Serving as a volunteer reader means I'm disqualified from submitting, but that's a price I'm willing to pay for the chance to work in the trenches of flash fiction.

The magazine is firm in wanting stories (as differentiated from vignettes, reflections, slices-of-life, and musings) and uses this definition by Robert McKee to emphasize what they're looking for: "The essential core event in all stories ever told in the history of humanity can be expressed in just three words: Conflict changes life. Therefore, the prime definition becomes: a dynamic escalation of conflict-driven events that cause meaningful change in a character’s life."

Let's break that down:

  • “a dynamic escalation...”: The story is propelled by action, and the action intensifies as the story progresses. Something is happening now, not merely being remembered or described. The pressure increases. Stakes rise. Complications multiply. Even in flash fiction, there should be a sense of momentum — a feeling that events are moving toward a reckoning, revelation, or decision.

  • “...of conflict-driven events...”: The things that happen are fueled by conflict. Conflict does not necessarily mean arguments, violence, or melodrama. It can be external (person vs. person, society, nature, circumstance) or internal (fear, guilt, longing, denial, divided loyalties). But without resistance, there is no story movement. Conflict is the engine that forces the character to act, react, choose, and change.

  • “...that cause meaningful change in a character’s life.”: The main character must change in a way that matters. The change may be dramatic or subtle, triumphant or devastating, visible or purely internal. A character may gain courage, lose an illusion, accept a painful truth, make a sacrifice, recognize love, confront grief, or cross some moral line from which they cannot return. What matters is that the character is not fundamentally the same person at the end of the story as at the beginning.

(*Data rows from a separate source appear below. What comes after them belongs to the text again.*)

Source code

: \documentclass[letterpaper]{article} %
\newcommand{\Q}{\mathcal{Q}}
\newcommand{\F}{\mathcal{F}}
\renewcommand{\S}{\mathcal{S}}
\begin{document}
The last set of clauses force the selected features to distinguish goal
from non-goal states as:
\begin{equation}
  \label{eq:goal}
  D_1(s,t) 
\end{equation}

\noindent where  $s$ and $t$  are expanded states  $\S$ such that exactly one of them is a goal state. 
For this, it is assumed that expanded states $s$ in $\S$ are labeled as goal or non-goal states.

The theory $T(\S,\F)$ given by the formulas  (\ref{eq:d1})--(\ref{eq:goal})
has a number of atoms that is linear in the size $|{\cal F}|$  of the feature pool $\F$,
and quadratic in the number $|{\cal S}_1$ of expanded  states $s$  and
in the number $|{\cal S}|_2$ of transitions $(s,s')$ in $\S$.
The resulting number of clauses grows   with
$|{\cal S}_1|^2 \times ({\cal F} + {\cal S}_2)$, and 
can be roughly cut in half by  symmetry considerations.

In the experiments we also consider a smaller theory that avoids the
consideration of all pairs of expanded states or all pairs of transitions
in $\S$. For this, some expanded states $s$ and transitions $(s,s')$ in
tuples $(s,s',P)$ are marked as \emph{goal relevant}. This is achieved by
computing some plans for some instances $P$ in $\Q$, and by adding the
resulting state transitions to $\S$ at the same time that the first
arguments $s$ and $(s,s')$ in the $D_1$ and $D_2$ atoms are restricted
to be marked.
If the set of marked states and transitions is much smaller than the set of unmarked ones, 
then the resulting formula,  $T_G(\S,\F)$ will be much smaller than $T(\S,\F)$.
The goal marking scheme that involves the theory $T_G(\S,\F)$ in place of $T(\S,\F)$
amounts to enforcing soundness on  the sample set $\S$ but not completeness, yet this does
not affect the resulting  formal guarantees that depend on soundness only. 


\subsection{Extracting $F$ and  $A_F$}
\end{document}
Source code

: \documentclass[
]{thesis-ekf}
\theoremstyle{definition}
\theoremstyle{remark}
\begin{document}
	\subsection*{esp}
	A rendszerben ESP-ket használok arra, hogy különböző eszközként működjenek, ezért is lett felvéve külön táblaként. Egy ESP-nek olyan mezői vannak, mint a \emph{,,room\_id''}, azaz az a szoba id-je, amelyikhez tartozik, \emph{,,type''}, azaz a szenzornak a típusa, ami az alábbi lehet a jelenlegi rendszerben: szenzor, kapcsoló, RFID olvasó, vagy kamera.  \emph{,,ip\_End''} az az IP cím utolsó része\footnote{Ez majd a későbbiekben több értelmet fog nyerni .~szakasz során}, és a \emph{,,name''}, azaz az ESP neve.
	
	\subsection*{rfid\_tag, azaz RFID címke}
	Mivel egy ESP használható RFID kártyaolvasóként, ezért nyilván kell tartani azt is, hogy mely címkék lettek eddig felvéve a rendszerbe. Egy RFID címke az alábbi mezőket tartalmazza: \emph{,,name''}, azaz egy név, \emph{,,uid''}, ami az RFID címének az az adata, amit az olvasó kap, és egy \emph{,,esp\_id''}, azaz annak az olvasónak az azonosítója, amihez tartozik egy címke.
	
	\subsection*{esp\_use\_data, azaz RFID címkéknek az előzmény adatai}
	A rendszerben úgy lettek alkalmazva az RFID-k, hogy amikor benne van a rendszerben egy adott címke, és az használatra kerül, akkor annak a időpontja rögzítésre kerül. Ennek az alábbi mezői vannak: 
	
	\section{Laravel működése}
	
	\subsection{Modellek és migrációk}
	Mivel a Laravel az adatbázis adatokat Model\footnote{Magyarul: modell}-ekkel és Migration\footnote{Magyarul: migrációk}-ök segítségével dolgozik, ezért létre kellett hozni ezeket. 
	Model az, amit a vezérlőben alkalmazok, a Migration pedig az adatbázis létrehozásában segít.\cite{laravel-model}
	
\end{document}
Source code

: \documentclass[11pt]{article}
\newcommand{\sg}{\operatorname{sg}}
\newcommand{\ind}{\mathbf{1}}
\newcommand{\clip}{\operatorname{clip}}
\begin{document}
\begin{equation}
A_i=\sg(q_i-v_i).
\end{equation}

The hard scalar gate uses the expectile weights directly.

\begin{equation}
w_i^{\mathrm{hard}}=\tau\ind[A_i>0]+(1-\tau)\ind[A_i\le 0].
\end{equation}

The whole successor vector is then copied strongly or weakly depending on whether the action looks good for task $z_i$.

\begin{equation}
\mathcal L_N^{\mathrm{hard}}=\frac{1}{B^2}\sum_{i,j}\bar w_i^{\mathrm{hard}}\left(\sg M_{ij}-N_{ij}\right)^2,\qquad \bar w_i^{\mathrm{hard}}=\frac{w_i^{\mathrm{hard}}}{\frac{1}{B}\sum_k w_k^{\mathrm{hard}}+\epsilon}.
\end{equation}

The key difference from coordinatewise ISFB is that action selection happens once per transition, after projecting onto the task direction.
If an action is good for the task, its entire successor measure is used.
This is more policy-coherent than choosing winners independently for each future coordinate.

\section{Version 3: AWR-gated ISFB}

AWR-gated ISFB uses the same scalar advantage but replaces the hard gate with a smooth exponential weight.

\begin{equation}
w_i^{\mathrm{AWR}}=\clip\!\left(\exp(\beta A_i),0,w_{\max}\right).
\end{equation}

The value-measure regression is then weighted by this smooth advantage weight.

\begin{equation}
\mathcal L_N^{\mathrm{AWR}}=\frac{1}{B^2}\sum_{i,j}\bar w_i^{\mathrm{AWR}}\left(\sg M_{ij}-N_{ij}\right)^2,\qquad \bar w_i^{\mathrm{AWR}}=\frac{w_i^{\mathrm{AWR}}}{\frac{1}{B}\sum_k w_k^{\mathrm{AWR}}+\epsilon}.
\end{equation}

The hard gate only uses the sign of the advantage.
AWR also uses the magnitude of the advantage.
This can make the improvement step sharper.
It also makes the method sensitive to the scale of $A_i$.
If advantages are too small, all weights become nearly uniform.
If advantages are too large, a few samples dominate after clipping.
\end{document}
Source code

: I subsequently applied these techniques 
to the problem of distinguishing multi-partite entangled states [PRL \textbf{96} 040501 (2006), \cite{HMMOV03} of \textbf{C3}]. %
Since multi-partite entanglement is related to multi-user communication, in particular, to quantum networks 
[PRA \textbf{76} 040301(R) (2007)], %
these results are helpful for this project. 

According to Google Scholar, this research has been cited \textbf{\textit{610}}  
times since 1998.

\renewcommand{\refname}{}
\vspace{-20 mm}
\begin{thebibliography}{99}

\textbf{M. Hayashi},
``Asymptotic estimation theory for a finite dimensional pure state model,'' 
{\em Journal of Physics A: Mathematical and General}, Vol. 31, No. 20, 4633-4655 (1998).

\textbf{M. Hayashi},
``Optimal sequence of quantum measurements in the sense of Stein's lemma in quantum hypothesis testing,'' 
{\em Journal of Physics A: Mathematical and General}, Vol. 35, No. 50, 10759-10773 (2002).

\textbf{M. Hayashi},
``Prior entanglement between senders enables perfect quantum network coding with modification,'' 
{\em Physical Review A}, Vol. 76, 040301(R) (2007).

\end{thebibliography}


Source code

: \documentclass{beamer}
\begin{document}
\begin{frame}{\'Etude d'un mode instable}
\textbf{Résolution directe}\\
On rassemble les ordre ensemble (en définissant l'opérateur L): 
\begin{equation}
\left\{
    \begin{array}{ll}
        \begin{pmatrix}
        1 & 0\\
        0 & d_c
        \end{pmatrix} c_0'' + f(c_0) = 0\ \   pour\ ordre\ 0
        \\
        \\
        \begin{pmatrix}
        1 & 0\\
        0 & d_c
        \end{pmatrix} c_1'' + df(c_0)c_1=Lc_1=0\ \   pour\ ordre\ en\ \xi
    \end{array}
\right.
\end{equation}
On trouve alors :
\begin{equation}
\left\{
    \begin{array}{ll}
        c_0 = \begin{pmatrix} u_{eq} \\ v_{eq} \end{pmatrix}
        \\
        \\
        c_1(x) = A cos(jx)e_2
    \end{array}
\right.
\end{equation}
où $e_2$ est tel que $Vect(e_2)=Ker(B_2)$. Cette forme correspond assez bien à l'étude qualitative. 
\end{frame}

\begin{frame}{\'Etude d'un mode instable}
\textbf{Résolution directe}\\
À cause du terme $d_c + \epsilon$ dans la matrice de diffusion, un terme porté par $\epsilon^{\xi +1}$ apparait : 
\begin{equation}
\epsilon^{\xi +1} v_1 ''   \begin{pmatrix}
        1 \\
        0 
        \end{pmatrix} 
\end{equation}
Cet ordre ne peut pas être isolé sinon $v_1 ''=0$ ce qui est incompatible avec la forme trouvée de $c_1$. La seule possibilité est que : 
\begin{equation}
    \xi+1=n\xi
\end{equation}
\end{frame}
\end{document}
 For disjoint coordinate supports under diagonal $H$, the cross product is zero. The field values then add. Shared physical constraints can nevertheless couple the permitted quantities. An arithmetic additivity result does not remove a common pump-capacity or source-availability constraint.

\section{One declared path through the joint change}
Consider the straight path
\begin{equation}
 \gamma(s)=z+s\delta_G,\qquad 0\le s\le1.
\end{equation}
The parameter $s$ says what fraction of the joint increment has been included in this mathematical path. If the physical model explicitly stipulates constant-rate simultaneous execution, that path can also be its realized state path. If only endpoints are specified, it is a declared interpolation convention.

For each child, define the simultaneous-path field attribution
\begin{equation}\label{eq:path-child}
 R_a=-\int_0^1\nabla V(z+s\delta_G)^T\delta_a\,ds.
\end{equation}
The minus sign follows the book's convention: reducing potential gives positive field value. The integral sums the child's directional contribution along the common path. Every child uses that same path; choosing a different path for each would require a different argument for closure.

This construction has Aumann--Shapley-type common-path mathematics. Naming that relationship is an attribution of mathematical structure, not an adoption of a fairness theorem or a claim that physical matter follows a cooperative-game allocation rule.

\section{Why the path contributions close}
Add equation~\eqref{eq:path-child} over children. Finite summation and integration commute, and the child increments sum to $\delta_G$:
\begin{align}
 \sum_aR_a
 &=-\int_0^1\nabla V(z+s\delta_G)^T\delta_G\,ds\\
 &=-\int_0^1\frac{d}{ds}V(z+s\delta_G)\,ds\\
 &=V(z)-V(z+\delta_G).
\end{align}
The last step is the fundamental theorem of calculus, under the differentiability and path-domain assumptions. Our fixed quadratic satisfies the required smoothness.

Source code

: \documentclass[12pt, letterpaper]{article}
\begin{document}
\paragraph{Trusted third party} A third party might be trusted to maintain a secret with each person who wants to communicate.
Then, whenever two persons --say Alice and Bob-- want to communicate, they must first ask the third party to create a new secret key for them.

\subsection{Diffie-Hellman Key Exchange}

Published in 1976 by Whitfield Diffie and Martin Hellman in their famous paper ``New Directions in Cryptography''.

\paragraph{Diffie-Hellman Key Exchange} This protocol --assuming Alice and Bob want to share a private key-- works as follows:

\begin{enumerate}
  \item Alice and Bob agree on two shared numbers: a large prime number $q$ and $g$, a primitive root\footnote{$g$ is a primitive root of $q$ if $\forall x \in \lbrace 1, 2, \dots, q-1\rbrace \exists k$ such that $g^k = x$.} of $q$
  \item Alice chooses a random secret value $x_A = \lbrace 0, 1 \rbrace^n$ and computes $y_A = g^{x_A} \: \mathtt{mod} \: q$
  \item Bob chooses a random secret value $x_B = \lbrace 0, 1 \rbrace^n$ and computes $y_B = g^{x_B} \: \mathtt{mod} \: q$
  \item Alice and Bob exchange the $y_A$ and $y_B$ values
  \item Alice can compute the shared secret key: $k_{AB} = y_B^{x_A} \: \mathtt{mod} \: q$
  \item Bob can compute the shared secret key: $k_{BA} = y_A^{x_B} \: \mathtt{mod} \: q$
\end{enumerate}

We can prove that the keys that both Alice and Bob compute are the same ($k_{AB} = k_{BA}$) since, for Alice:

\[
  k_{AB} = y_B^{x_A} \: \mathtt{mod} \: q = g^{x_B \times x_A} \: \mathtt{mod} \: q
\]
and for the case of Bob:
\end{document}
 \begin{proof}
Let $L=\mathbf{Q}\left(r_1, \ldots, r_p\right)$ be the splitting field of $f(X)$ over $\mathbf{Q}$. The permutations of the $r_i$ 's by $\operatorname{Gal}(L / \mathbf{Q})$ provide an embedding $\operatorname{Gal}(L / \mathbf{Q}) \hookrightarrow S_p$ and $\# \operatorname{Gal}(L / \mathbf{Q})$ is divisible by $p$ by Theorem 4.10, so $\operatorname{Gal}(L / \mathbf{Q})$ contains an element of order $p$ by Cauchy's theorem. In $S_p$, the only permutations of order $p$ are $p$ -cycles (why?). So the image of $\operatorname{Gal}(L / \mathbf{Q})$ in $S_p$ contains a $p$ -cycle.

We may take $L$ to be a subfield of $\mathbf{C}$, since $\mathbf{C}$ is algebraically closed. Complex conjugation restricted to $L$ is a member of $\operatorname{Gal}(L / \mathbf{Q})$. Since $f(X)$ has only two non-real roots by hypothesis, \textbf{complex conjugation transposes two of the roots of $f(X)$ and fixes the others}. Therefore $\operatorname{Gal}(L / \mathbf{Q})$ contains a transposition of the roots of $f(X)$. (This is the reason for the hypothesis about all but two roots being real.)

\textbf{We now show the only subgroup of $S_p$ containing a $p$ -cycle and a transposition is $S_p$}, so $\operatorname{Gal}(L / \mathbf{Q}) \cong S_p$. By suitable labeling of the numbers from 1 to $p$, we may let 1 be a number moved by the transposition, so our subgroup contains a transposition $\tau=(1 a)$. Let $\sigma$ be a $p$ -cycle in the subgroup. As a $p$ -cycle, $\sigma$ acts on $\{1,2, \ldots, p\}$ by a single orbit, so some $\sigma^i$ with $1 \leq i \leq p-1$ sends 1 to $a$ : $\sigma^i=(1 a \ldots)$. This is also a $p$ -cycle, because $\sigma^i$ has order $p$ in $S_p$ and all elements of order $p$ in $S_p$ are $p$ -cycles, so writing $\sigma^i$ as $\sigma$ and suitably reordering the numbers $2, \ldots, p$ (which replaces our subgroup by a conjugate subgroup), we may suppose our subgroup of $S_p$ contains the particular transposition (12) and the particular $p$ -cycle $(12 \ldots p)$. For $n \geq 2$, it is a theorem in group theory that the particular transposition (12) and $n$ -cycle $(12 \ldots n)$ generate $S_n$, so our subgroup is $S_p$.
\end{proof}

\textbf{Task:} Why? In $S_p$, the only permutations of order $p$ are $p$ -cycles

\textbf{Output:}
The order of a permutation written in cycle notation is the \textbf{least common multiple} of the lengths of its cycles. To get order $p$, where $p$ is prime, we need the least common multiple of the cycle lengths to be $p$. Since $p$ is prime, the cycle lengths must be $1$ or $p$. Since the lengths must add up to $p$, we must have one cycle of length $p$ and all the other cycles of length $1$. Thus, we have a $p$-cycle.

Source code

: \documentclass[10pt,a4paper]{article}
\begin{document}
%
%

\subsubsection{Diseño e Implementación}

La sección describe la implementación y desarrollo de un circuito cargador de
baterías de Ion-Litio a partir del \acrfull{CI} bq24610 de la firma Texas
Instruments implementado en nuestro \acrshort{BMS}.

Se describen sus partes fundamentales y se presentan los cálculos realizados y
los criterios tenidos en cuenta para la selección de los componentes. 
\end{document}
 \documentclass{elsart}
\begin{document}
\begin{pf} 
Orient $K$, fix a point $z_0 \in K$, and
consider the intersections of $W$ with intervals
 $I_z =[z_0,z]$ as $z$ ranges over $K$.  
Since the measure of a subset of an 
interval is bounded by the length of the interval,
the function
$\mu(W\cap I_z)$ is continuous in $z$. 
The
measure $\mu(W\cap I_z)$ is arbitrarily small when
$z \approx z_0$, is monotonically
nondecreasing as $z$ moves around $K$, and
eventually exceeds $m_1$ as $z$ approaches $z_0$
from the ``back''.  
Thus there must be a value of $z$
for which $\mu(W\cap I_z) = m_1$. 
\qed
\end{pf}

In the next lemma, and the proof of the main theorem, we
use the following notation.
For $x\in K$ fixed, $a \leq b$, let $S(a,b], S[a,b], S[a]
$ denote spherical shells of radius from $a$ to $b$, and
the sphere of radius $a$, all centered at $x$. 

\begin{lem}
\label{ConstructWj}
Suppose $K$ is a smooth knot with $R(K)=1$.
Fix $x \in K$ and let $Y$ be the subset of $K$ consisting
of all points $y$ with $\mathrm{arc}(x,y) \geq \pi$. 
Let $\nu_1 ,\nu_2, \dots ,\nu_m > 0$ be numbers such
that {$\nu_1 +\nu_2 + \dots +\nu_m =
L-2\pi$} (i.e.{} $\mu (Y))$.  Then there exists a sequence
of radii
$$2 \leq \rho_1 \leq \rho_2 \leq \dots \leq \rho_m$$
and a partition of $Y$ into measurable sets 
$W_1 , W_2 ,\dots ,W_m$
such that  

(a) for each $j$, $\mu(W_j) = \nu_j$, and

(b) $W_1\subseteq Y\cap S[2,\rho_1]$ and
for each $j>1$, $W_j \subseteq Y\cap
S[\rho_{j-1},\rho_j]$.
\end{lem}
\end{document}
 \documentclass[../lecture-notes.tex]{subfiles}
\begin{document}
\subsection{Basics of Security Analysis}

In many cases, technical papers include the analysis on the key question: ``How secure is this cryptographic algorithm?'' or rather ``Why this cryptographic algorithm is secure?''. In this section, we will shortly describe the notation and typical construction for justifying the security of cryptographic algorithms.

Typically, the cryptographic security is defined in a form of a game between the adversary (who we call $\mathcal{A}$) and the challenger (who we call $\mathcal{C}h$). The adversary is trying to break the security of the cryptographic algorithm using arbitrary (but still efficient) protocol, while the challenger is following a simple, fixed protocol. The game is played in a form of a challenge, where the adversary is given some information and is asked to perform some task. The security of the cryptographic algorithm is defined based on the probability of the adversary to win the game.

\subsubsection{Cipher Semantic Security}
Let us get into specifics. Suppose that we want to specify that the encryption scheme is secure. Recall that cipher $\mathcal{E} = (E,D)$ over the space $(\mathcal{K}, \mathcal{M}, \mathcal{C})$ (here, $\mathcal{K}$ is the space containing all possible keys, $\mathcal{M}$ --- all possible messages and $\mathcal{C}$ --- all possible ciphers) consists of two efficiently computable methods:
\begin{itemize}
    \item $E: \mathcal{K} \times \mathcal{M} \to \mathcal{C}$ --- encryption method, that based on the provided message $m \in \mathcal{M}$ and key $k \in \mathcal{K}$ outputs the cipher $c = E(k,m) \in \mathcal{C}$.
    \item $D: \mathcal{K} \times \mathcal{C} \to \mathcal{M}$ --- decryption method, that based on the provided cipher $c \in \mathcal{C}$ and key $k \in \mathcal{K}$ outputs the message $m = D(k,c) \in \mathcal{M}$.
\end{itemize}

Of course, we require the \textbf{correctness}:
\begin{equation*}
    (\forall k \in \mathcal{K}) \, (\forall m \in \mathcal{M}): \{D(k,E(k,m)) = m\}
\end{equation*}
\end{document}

Of the first ten stories I read, I voted "yes" on only a few. Of the submissions I recommended rejecting, most could not be considered actual stories. The conflict wasn't apparent. There was no escalation of events, just a series of actions followed by a plot twist that seemed unrelated to any of them. There was no discernible change in the main character. In one story, there was no discernible main character. In more than one, the narrative was a litany of "telling" vs. “showing.”

I felt a tinge of regret with every "no" vote because it's not that the writing was bad. In fact, most of the stories I read were well-written in the sense that the writing was clean, clear and grammatically sound. Some of the stories were engaging and interesting. Some had vivid, unique descriptions. They just weren't complete stories.

Reading the slush pile has helped me to see more clearly the difference between good writing and good storytelling. A piece can be lyrical, atmospheric, clever, or emotionally resonant and still fail as a story if nothing meaningfully changes. The same is true, I think, of flash memoir. Recounting an experience is not enough on its own. The piece must still capture movement, tension, discovery, or transformation—some meaningful shift in understanding, identity, or emotion.

In flash, the stories that succeed often arrive already in motion and leave the reader with the sense that something irreversible has occurred. In only a few hundred words, we writers must create not just a scene or a mood, but the feeling of a life being altered.

That's what makes flash fiction so maddening to write. And so rewarding when it works. At its best, a story told in flash works like a camera flash, capturing the precise instant a life changes.